Messa in sicurezza la nave romana nei fondali di Marausa

I resti del relitto, scoperto lo scorso luglio, sono stati ricoperti con un particolare tipo di tessuto e sono stati posizionati sacchi di iuta per proteggere le parti vulnerabili

di Redazione

È stato coperto con un tessuto speciale e con sacchi di iuta riempiti di sabbia, per proteggere le parti più vulnerabili. Così è stato messo in sicurezza il relitto di una nave romana di epoca imperiale, segnalata lo scorso luglio nelle acque di Marausa, a Trapani, dal sub Giuseppe Brascia (ve ne abbiamo parlato qui). Le operazioni sono state condotte dalla Soprintendenza del Mare della Regione Siciliana. Il relitto, che giace a una distanza di 100 metri dalla costa a due metri di profondità, contiene un carico formato da anfore, delle quali rimangono pochi resti, e da 13 lastre di pietra rettangolari ancora visibili, delle dimensioni di circa 90 centrimetri per 100-130 centimetri, alte circa 15 centimetri, che quasi certamente dovevano essere utilizzate come elementi architettonici o per lavori edili.

Frammenti di anfore nei fondali di Marausa

I resti della nave, che risultavano in parte scoperti, sono stati ricoperti con un particolare tipo di tessuto e sono stati posizionati numerosi sacchi di iuta, con dentro sabbia.

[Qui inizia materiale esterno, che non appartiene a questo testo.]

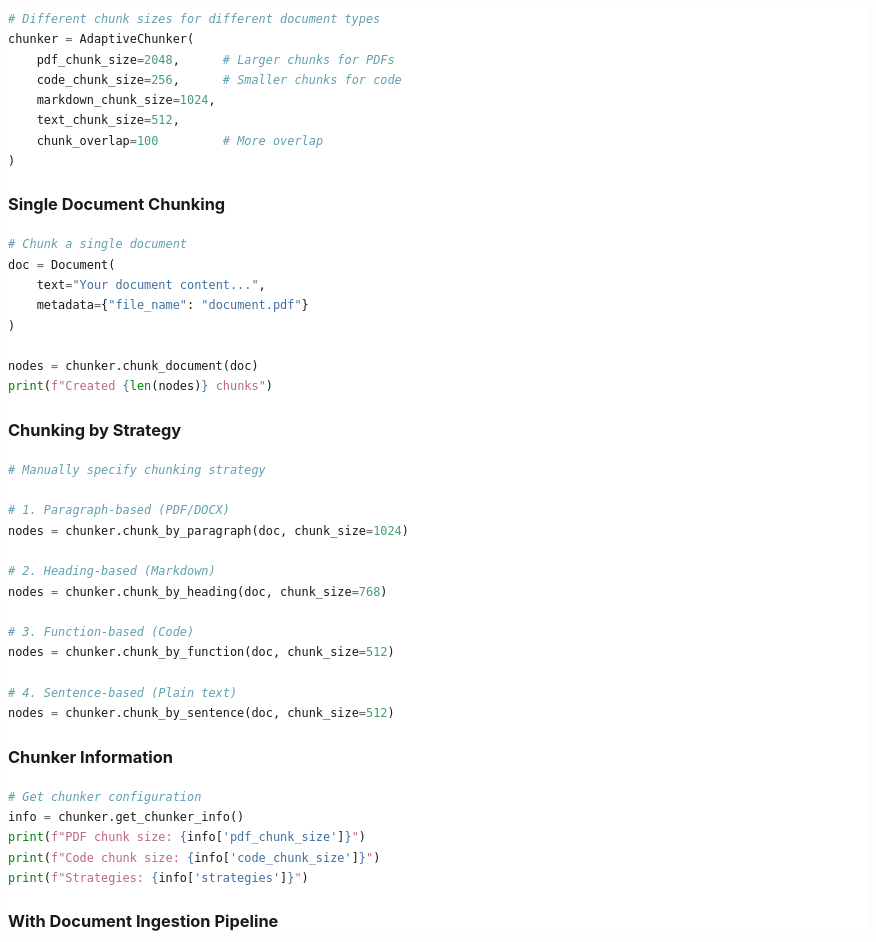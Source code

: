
 ```python
# Different chunk sizes for different document types
chunker = AdaptiveChunker(
    pdf_chunk_size=2048,      # Larger chunks for PDFs
    code_chunk_size=256,      # Smaller chunks for code
    markdown_chunk_size=1024,
    text_chunk_size=512,
    chunk_overlap=100         # More overlap
)
```

### Single Document Chunking

```python
# Chunk a single document
doc = Document(
    text="Your document content...",
    metadata={"file_name": "document.pdf"}
)

nodes = chunker.chunk_document(doc)
print(f"Created {len(nodes)} chunks")
```

### Chunking by Strategy

```python
# Manually specify chunking strategy

# 1. Paragraph-based (PDF/DOCX)
nodes = chunker.chunk_by_paragraph(doc, chunk_size=1024)

# 2. Heading-based (Markdown)
nodes = chunker.chunk_by_heading(doc, chunk_size=768)

# 3. Function-based (Code)
nodes = chunker.chunk_by_function(doc, chunk_size=512)

# 4. Sentence-based (Plain text)
nodes = chunker.chunk_by_sentence(doc, chunk_size=512)
```

### Chunker Information

```python
# Get chunker configuration
info = chunker.get_chunker_info()
print(f"PDF chunk size: {info['pdf_chunk_size']}")
print(f"Code chunk size: {info['code_chunk_size']}")
print(f"Strategies: {info['strategies']}")
```

### With Document Ingestion Pipeline
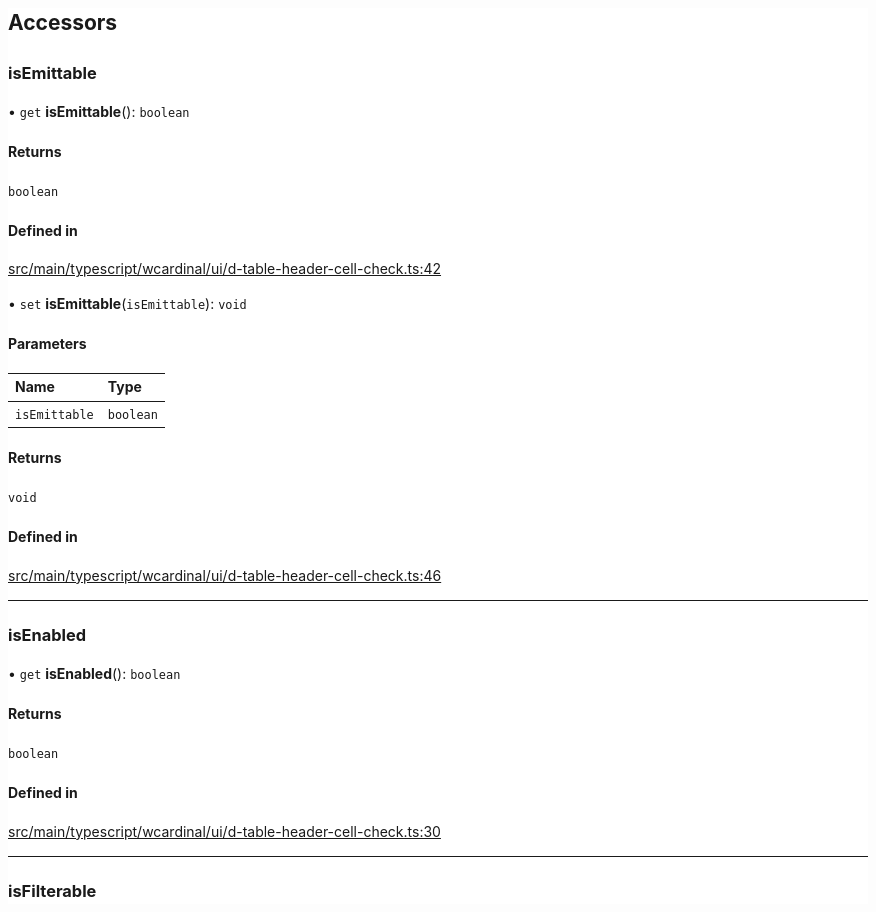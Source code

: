 ## Accessors

### isEmittable

• `get` **isEmittable**(): `boolean`

#### Returns

`boolean`

#### Defined in

[src/main/typescript/wcardinal/ui/d-table-header-cell-check.ts:42](https://github.com/winter-cardinal/winter-cardinal-ui/blob/v0.160.0/src/main/typescript/wcardinal/ui/d-table-header-cell-check.ts#L42)

• `set` **isEmittable**(`isEmittable`): `void`

#### Parameters

| Name | Type |
| :------ | :------ |
| `isEmittable` | `boolean` |

#### Returns

`void`

#### Defined in

[src/main/typescript/wcardinal/ui/d-table-header-cell-check.ts:46](https://github.com/winter-cardinal/winter-cardinal-ui/blob/v0.160.0/src/main/typescript/wcardinal/ui/d-table-header-cell-check.ts#L46)

___

### isEnabled

• `get` **isEnabled**(): `boolean`

#### Returns

`boolean`

#### Defined in

[src/main/typescript/wcardinal/ui/d-table-header-cell-check.ts:30](https://github.com/winter-cardinal/winter-cardinal-ui/blob/v0.160.0/src/main/typescript/wcardinal/ui/d-table-header-cell-check.ts#L30)

___

### isFilterable
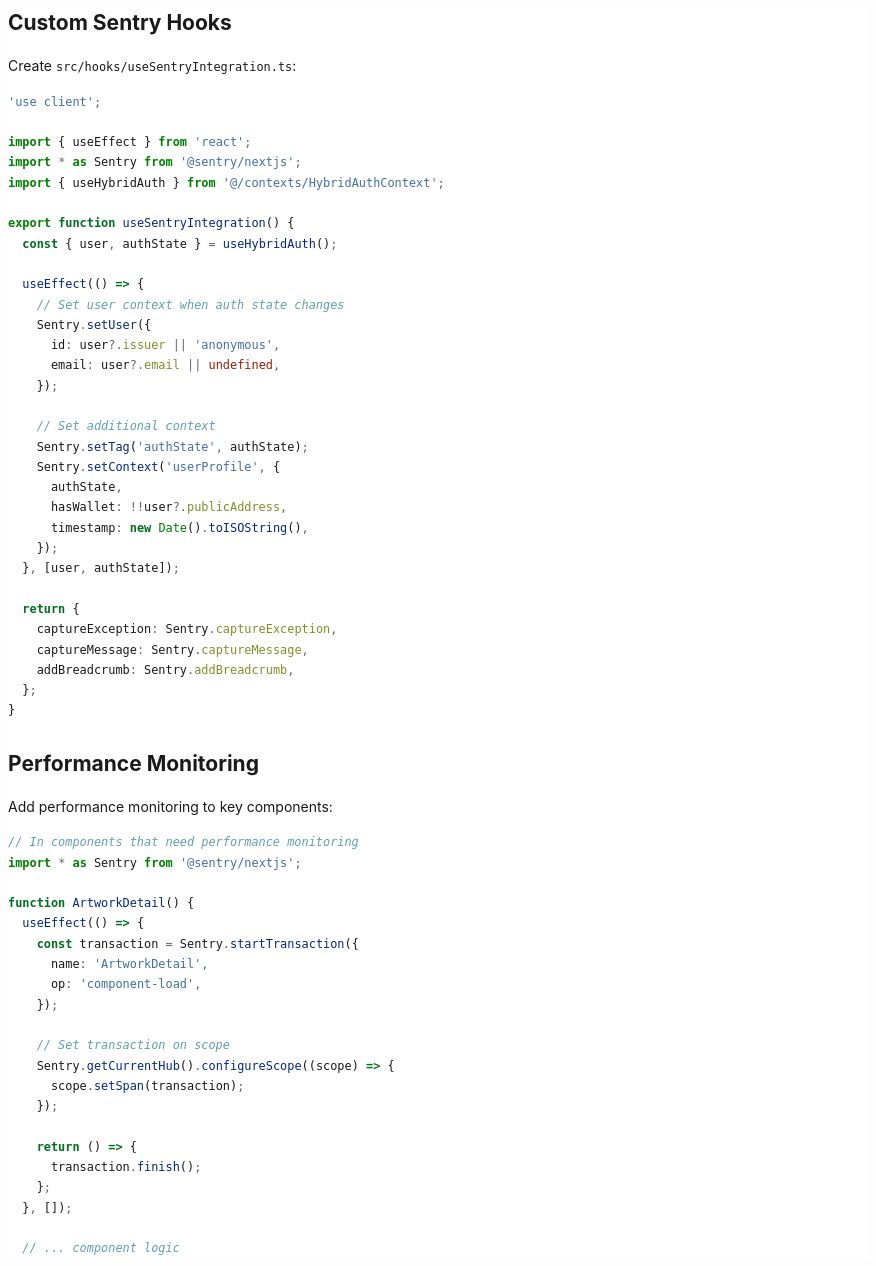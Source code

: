 ## Custom Sentry Hooks

Create `src/hooks/useSentryIntegration.ts`:

```typescript
'use client';

import { useEffect } from 'react';
import * as Sentry from '@sentry/nextjs';
import { useHybridAuth } from '@/contexts/HybridAuthContext';

export function useSentryIntegration() {
  const { user, authState } = useHybridAuth();

  useEffect(() => {
    // Set user context when auth state changes
    Sentry.setUser({
      id: user?.issuer || 'anonymous',
      email: user?.email || undefined,
    });

    // Set additional context
    Sentry.setTag('authState', authState);
    Sentry.setContext('userProfile', {
      authState,
      hasWallet: !!user?.publicAddress,
      timestamp: new Date().toISOString(),
    });
  }, [user, authState]);

  return {
    captureException: Sentry.captureException,
    captureMessage: Sentry.captureMessage,
    addBreadcrumb: Sentry.addBreadcrumb,
  };
}
```

## Performance Monitoring

Add performance monitoring to key components:

```typescript
// In components that need performance monitoring
import * as Sentry from '@sentry/nextjs';

function ArtworkDetail() {
  useEffect(() => {
    const transaction = Sentry.startTransaction({
      name: 'ArtworkDetail',
      op: 'component-load',
    });
    
    // Set transaction on scope
    Sentry.getCurrentHub().configureScope((scope) => {
      scope.setSpan(transaction);
    });

    return () => {
      transaction.finish();
    };
  }, []);

  // ... component logic
```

Quanto al carico, la presenza del materiale rinvenuto sembra rafforzare l’ipotesi, già formulata da Sebastiano Tusa, che in epoca romana la foce del fiume Birgi fosse una sorta di porto-canale dove approdavano le navi provenienti dall’Africa per scaricare le merci e che, quindi, lì avesse sede un “emporium” dove le stesse venivano raccolte in attesa di essere trasferite alle città di destinazione.

Al lavoro per la messa in sicurezza

L’operazione è stata condotta dalla Soprintendenza del Mare con l’archeologo Nicolò Bruno e il coordinatore dei subacquei, Stefano Vinciguerra. Hanno contribuito anche i volontari sub dell’associazione BC Sicilia: Gaetano Lino, Francesco Balistreri, Salvatore Ferrara, Alessandro Urbano, Giampiero Tomasello, Francesco Cassarino, da Francesco Torre per Sicilia Antica e da Rocco Cassarino. Le associazioni, hanno messo a disposizione anche mezzi e attrezzature subacquee e fotografiche, contribuendo alla realizzazione del rilievo sia in modalità tradizionale che in 3D.

Sub proteggono il relitto

“La quantificazione dell’area del giacimento archeologico e la messa in sicurezza del relitto e del suo contenuto – spiega la soprintendente del Mare, Valeria Li Vigni – rappresentano per noi attività importantissime perché ci consentono di delimitare e proteggere il sito in attesa di un finanziamento che possa salvaguardare e valorizzare quest’ultimo relitto ritrovato nelle acque siciliane”.